Question

The Aluminum Association reports that the average American uses 56.8 pounds of aluminum in a year. A random sample of 49 households is monitored for one year to determine aluminum usage. If the population standard deviation of annual usage is 12.2 pounds, what is the probability that the sample mean will be each of the following?
a. More than 59 pounds
b. More than 56 pounds
c. Between 56 and 57 pounds
d. Less than 53 pounds
e. Less than 49 pounds

Answer 1

Answer:

a) 10.38% probability that the sample mean will be more than 59 pounds.

b) 67.72% probability that the sample mean will be more than 56 pounds.

c) 22.10% probability that the sample mean will be between 56 and 57 pounds.

d) 1.46% probability that the sample mean will be less than 53 pounds.

e) 0% probability that the sample mean will be less than 49 pounds.

Step-by-step explanation:

To solve this question, we need to understand the normal probability distribution and the central limit theorem.

Normal probability distribution

Problems of normally distributed samples are solved using the z-score formula.

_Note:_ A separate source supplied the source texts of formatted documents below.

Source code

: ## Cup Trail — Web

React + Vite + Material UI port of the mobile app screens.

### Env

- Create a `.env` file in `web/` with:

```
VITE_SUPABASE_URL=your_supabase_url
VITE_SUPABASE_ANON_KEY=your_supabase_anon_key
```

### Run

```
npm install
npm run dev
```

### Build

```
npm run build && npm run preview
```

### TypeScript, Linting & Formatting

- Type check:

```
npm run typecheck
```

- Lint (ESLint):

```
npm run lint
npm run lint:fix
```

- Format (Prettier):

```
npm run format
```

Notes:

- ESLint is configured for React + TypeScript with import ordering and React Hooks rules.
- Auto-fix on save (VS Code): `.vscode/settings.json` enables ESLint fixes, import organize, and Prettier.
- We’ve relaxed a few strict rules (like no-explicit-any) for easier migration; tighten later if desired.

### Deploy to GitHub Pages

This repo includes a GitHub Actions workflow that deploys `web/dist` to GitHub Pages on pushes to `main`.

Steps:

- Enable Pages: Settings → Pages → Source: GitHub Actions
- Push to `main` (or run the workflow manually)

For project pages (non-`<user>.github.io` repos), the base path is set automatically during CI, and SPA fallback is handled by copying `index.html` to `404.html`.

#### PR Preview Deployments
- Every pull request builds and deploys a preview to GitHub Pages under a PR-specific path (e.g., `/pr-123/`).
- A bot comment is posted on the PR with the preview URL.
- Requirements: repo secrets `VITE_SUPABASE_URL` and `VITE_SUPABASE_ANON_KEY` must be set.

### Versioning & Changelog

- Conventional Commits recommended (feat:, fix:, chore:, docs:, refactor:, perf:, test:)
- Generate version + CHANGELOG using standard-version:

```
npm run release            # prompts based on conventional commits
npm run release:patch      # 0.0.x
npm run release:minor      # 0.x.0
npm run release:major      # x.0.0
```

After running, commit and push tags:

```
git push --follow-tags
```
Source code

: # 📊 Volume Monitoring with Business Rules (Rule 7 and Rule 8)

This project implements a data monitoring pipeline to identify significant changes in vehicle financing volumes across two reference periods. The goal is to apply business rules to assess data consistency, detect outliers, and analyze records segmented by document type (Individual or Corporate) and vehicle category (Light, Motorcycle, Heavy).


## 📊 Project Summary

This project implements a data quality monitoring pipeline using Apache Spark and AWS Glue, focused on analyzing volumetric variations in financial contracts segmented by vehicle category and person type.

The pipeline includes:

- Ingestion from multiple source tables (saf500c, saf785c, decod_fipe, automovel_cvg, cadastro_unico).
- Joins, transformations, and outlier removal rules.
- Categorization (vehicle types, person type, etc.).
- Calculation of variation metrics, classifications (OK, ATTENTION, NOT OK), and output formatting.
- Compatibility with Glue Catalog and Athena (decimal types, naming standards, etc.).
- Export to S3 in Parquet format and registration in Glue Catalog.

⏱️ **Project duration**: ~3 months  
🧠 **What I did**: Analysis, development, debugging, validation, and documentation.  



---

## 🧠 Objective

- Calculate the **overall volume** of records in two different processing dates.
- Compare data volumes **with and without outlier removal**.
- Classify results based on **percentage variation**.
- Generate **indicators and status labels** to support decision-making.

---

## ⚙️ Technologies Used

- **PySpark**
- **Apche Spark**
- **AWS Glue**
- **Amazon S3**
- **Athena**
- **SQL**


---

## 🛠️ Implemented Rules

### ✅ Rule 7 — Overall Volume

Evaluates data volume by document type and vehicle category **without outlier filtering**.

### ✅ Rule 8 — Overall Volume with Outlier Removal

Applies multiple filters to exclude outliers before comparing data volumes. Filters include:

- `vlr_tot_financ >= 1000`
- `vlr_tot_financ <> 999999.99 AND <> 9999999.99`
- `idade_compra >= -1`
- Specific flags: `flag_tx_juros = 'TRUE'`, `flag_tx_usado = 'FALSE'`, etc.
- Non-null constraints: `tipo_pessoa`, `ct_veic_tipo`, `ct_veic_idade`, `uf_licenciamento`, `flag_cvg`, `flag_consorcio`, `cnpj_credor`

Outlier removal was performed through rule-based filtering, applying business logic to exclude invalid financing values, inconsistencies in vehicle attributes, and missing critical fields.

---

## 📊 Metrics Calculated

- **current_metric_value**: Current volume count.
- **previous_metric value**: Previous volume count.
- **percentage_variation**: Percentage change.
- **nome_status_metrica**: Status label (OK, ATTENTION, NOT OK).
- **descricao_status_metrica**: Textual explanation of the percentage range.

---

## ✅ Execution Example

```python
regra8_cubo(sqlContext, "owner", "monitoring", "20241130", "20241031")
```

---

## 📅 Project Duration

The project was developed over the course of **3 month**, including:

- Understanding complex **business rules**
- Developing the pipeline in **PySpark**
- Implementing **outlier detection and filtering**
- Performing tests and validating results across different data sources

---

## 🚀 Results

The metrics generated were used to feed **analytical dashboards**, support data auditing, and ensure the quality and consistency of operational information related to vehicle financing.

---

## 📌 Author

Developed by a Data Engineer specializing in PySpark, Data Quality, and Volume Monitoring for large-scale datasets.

In a set with mean $\mu$ and standard deviation $\sigma$, the zscore of a measure X is given by:

$Z = \frac{X - \mu}{\sigma}$

The Z-score measures how many standard deviations the measure is from the mean. After finding the Z-score, we look at the z-score table and find the p-value associated with this z-score. This p-value is the probability that the value of the measure is smaller than X, that is, the percentile of X. Subtracting 1 by the pvalue, we get the probability that the value of the measure is greater than X.

Central Limit Theorem

The Central Limit Theorem estabilishes that, for a normally distributed random variable X, with mean $\mu$ and standard deviation $\sigma$, the sampling distribution of the sample means with size n can be approximated to a normal distribution with mean $\mu$ and standard deviation $s = \frac{\sigma}{\sqrt{n}}$.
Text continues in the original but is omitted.